Questo lavoro nasce da un’esperienza personale e riguarda il recupero ed il riuso di oggetti. Prima per necessità, recuperare arredi a costo zero per la mia casa e poi con il tempo questa necessità si è trasformata in esercizio progettuale, non più strettamente legato a soddisfare un bisogno contingente, ma metodo che contamina e ri-disegna la città. La scoperta di intere tribù di cacciatori metropolitani, che come me, esplorano in lungo e in largo i luoghi, svelandone i tesori nascosti e ri-mappando così il territorio, secondo una geografia inconsueta e affascinante. Si parte dunque dal mio diario, da un baule argentino ritrovato in viale Regina Giovanna a una sedia con sorpresa in piazza Usuelli, da una cucina riemersa da una vecchia cantina a una famiglia di cuccume rinvenuta da una involontaria appropriazione di arredi in sosta per trasloco. Questa avventura racconta dei molteplici rapporti che si instaurano con un solo oggetto e il rimando che si stabilisce con più oggetti: lirici, archetipi, codici, poliglotti, densi, incompleti e creoli. Una metodologia questa che somiglia all’idioma pidgin, lingua passe-partout, che decontestualizza gli oggetti portandoli altrove, svuotandoli del significato originario e arricchendoli in maniera trasversale: l’arte, il design, l’antropologia, l’ecologia, l’economia, la produzione e consumo. E da cercatrice, scoprire le possibili deviazioni rispetto al progetto tradizionale che questa metodologia introduce. 

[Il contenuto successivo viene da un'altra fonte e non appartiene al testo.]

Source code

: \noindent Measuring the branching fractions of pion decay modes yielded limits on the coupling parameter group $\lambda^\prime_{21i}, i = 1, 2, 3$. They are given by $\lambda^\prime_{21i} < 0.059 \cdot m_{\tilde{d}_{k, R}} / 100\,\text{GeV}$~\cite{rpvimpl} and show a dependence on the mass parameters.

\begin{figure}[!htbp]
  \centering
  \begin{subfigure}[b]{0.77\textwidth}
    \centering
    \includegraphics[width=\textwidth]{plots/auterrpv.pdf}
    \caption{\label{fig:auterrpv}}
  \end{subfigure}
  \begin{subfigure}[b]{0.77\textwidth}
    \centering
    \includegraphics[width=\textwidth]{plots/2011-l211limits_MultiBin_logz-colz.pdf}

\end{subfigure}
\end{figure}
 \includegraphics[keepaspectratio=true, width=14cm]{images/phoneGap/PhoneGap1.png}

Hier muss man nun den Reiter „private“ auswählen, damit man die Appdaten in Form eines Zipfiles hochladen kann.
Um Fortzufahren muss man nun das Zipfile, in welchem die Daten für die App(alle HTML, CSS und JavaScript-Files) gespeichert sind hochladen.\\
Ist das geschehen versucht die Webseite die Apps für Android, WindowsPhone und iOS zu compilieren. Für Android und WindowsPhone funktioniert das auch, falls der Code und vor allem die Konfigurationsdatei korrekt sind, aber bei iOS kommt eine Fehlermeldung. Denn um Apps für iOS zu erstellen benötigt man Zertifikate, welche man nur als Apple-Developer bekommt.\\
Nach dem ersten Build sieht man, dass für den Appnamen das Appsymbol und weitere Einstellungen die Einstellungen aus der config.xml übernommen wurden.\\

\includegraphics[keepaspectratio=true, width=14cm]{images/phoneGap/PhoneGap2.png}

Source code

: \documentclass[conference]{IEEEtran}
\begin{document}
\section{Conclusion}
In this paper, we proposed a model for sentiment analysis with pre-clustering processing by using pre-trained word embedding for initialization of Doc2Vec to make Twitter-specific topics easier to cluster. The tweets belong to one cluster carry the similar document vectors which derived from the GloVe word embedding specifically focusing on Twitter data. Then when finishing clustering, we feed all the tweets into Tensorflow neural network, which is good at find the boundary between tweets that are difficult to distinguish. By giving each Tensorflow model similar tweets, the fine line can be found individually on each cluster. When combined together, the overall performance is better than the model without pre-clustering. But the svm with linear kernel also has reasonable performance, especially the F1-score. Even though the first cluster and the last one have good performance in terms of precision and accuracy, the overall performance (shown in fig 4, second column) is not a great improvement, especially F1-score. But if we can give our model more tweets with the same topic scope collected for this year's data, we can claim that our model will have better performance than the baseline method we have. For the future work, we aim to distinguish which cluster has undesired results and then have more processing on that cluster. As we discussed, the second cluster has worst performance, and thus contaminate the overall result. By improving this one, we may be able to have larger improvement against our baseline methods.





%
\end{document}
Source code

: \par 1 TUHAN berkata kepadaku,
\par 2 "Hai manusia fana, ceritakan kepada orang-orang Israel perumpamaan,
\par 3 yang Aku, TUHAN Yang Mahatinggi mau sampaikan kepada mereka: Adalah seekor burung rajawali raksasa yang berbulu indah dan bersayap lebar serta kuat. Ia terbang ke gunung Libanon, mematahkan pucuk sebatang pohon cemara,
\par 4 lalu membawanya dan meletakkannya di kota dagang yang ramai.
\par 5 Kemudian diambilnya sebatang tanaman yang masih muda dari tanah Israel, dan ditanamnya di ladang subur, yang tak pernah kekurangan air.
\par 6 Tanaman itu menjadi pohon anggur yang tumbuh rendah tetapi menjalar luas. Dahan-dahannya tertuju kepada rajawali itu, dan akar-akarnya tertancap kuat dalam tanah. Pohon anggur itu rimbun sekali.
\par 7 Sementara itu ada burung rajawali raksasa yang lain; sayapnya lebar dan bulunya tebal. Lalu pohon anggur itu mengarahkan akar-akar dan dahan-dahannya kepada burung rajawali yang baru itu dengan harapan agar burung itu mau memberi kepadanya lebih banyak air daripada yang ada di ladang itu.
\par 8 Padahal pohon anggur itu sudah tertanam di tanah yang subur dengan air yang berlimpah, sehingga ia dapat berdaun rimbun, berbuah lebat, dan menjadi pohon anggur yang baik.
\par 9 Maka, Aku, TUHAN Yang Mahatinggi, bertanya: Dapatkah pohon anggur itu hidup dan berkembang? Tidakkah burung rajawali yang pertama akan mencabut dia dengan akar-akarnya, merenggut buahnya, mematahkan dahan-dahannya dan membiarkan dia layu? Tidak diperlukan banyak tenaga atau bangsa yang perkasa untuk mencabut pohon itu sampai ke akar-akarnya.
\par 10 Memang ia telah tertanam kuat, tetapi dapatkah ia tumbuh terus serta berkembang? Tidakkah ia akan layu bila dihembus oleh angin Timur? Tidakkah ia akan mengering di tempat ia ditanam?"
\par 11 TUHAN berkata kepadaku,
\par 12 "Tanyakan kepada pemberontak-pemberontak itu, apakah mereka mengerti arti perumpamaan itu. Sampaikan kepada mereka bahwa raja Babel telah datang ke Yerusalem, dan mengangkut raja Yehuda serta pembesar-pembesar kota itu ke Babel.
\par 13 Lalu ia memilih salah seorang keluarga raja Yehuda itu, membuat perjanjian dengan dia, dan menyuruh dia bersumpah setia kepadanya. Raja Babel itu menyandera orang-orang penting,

Recupero allora in parte il pro-getto Heideggeriano, nel senso della duplicità dell’affermazione che ricorre spesso in un senso attivo e in uno passivo, dico in parte perché per me la duplicità in questo caso è attiva in entrambi i sensi. Partendo dal pro-iniziale si indica uno sviluppo finalizzato al compimento, “in favore di”, vantaggiosamente e in quanto atto programmatorio si fa garante di un “gettamento”, cioè di un atto creativo che la modernità rintraccia nell’azione ingegnosa di un individuo. Altro significato potrebbe essere quello del pro-, sempre in posizione attiva, cioè “a favore di”, ma questa volta il “gettamento” potrebbe essere inteso come lanciare lontano da sé. Quindi gettare a favore di chi poi ri-progetterà. Mi accorgo che l’incertezza, il non sapere cosa soddisferà il mio bisogno, se troverò qualcosa e come trasformarlo, diventa elemento portante del progetto. Ed è proprio in questo momento di sospensione, che gli oggetti/soggetti affiorano in forme inusitate, si compongono in associazioni impreviste, prendono parola, compiono capriole e salti, pronti a rientrare nella nostra vita. Il progettista-trovatore non può essere impaziente, deve saper ascoltare, prendersi cura dell’oggetto e farlo rinascere. Di conseguenza il tempo non è quello della produzione, ma quello della relazione con gli oggetti, che da tempo abbiamo smarrito.